Our multiyear research into corporate culture using Glassdoor data reveals that cultures vary widely in quality in the eyes of their employees. When people create a review on Glassdoor, they rate their employer’s culture and values on a scale of 1 to 5. We analyzed the average culture score for companies in the Culture 500 — a sample of large organizations, mostly based in the United States. The typical company has an average culture rating of 3.6, but scores ranged widely — from 2.1 to 4.8 on a 5-point scale.

What distinguishes a good corporate culture from a bad one in the eyes of employees? This is a trickier question than it might appear at first glance. Most leaders agree in principle that culture matters but have widely divergent views about which elements of culture are most important. In an earlier study, we identified more than 60 distinct values that companies listed among their official “core values.”4 Most often, an organization’s official core values signal top executives’ cultural aspirations, rather than reflecting the elements of corporate culture that matter most to employees.

Which elements of corporate life shape how employees rate culture?
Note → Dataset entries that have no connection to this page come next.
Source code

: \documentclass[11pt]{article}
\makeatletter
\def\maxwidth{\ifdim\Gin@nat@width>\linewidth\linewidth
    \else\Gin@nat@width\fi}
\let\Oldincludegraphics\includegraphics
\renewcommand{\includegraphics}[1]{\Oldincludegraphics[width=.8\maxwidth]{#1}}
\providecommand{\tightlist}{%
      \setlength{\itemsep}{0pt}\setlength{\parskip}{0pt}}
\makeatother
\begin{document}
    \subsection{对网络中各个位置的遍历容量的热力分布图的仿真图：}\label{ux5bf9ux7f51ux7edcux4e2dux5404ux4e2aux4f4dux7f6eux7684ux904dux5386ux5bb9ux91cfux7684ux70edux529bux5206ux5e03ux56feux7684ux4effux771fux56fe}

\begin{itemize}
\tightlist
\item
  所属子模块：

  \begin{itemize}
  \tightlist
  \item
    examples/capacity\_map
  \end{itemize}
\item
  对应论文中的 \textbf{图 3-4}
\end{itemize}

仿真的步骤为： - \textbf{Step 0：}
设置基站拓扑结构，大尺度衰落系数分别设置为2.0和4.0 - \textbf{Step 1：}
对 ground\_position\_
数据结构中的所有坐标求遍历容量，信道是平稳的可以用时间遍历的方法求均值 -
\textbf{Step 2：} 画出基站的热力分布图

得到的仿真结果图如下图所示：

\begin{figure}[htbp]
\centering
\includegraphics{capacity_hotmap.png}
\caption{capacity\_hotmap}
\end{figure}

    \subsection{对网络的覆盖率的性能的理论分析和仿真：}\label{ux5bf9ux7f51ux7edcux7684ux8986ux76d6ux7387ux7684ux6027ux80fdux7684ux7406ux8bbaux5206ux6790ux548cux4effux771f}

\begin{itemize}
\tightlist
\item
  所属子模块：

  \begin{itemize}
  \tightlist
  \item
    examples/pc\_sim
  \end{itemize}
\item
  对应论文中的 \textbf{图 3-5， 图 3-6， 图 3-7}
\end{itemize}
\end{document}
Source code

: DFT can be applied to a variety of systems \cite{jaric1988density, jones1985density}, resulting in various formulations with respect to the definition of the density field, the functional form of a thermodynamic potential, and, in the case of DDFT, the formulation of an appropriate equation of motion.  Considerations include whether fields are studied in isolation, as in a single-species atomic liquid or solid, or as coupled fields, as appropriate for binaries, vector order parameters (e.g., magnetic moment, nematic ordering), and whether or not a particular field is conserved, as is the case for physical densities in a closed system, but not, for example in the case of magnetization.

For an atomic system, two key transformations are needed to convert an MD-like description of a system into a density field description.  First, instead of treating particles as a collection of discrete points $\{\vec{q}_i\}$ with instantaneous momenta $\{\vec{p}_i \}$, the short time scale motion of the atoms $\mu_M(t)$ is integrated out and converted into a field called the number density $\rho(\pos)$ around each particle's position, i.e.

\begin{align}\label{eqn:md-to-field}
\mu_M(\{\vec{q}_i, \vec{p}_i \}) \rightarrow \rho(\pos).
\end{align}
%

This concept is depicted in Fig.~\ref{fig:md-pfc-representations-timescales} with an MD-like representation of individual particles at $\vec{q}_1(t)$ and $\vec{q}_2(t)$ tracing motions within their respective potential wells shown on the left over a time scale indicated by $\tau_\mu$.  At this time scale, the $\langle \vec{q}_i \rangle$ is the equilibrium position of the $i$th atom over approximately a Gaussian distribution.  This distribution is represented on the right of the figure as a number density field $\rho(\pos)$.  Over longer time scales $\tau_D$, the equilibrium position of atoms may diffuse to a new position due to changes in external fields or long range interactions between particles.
To address this question, we analyzed the language workers used to describe their employers. When they complete a Glassdoor review, employees not only rate corporate culture on a 5-point scale, but also describe — in their own words — the pros and cons of working at their organization. The topics they choose to write about reveal which factors are most salient to them, and sentiment analysis reveals how positively (or negatively) they feel about each topic. (Glassdoor reviews are remarkably balanced between positive and negative observations.) By analyzing the relationship between their descriptions and rating of culture, we can start to understand what employees are talking about when they talk about culture.

We analyzed a total of 1.4 million employee reviews using the Natural Employee Language Understanding platform developed at CultureX, a company we cofounded. This natural language processing tool is optimized for a single task: understanding employee feedback. Specialization enables us to classify free text with more than 90% accuracy into over 150 topics while picking up business jargon, idioms, acronyms, and slang.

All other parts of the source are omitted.